Prompt:
Among the lines below, count those with "footnote". Give the total alone.

-------- Data for this exercise --------

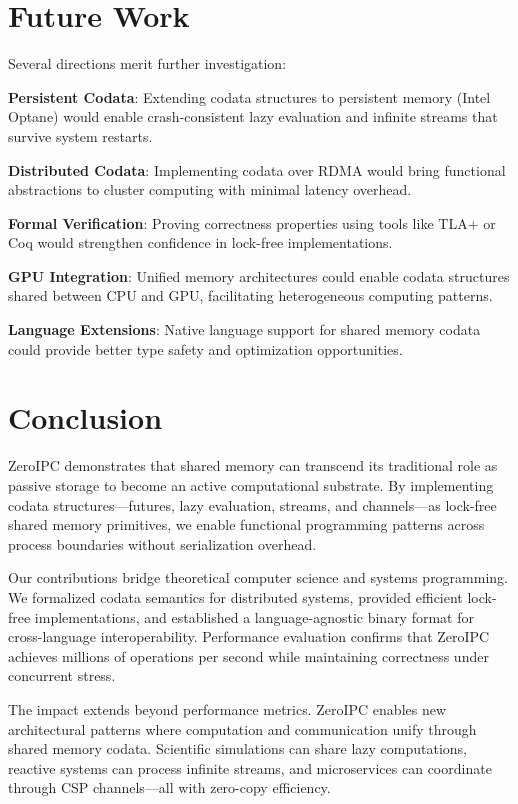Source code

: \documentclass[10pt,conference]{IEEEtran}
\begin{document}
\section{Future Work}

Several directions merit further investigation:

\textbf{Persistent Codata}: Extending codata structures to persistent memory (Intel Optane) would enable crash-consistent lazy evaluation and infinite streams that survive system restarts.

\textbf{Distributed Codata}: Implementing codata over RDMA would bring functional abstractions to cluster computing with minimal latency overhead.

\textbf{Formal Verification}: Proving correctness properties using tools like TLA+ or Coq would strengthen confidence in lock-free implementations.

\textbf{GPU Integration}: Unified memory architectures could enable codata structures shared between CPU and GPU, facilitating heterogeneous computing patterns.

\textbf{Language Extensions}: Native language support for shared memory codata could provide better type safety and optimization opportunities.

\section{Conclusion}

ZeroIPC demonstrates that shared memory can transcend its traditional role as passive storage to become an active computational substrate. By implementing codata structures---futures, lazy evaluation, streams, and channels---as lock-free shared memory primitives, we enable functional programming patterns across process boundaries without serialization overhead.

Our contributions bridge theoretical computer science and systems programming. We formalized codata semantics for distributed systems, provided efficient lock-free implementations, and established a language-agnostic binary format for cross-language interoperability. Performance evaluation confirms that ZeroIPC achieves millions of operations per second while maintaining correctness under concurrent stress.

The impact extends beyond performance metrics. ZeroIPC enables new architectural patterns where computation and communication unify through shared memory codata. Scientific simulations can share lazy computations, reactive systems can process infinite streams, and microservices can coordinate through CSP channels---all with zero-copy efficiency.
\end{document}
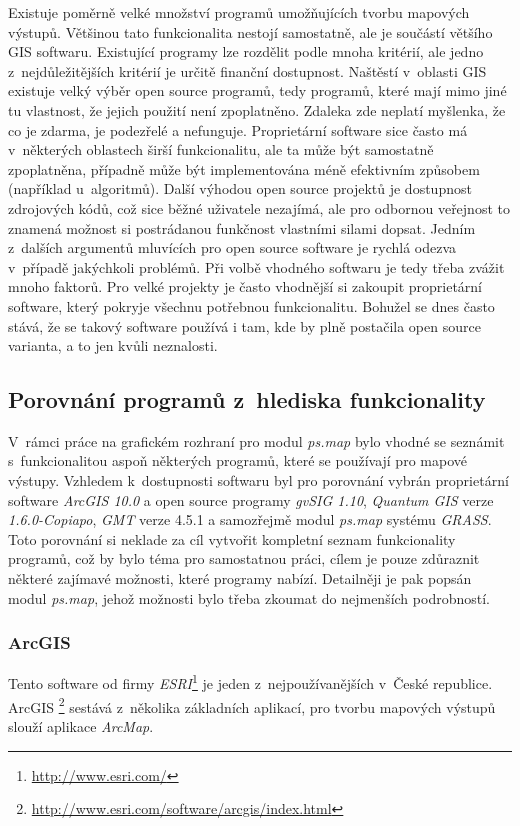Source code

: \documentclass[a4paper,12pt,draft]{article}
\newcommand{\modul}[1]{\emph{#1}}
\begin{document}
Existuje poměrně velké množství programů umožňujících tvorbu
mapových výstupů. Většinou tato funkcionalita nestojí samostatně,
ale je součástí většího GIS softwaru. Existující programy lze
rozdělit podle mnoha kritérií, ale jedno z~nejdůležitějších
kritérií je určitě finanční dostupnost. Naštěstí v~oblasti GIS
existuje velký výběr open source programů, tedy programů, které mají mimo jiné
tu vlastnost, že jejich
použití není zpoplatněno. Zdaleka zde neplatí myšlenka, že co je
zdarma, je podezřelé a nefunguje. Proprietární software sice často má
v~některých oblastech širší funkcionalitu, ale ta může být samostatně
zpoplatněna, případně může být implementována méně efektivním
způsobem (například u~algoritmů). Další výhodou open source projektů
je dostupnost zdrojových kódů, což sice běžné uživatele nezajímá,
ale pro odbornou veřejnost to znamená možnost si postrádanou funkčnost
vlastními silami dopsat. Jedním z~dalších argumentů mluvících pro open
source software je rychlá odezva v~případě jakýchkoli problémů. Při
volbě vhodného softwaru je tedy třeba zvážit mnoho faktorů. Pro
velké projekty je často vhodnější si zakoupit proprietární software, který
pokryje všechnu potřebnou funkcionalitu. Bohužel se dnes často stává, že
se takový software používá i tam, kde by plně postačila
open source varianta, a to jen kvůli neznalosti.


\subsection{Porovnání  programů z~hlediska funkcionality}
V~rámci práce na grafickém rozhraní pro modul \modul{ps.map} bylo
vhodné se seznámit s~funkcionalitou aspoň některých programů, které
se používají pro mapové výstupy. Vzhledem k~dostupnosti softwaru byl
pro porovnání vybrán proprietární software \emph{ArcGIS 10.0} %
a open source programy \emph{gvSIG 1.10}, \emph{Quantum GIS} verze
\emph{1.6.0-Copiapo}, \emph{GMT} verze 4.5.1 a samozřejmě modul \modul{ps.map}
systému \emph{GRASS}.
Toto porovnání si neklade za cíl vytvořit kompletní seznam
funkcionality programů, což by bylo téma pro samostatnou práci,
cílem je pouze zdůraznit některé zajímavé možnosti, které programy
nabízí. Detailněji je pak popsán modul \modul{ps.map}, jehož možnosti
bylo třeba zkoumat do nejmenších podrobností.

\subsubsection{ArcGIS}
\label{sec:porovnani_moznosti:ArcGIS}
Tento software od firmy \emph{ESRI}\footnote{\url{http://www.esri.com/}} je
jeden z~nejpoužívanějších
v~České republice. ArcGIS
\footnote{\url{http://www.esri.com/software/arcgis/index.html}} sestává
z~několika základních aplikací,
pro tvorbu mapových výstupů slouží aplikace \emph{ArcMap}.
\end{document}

--------
-------- Data for this exercise --------

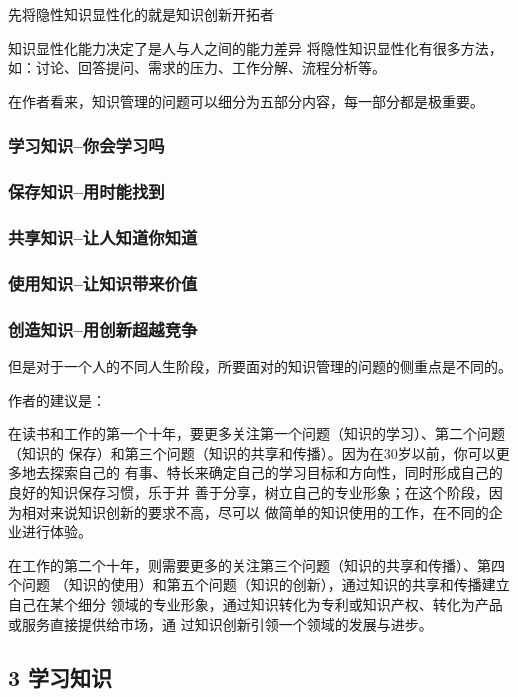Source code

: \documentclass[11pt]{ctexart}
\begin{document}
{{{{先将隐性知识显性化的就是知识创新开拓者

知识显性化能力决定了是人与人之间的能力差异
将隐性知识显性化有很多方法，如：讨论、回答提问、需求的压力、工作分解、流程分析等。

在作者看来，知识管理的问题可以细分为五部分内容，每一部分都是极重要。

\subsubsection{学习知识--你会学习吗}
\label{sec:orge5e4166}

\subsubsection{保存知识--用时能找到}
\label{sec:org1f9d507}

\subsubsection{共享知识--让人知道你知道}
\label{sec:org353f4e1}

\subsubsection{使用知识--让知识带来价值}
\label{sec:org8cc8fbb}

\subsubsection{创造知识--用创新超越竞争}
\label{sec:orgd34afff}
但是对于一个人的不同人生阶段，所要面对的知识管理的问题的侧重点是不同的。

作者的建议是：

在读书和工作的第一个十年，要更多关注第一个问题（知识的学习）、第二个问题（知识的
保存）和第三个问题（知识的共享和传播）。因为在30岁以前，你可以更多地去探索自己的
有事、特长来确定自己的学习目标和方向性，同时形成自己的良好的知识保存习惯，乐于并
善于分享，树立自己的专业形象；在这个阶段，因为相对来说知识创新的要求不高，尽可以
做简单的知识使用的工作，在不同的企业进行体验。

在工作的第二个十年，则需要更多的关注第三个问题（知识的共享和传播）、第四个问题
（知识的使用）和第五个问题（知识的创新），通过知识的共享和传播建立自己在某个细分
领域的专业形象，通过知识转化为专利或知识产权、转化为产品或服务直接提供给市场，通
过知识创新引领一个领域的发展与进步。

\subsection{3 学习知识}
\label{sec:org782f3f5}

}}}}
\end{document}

--------
-------- Data for this exercise --------

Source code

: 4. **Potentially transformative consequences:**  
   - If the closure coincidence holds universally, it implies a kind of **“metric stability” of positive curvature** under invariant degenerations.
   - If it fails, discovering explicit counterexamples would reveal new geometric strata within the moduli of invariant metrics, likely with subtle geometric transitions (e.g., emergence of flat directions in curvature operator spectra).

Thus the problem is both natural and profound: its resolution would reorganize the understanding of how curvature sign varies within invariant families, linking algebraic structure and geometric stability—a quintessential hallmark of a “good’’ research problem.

--------

Reply:
2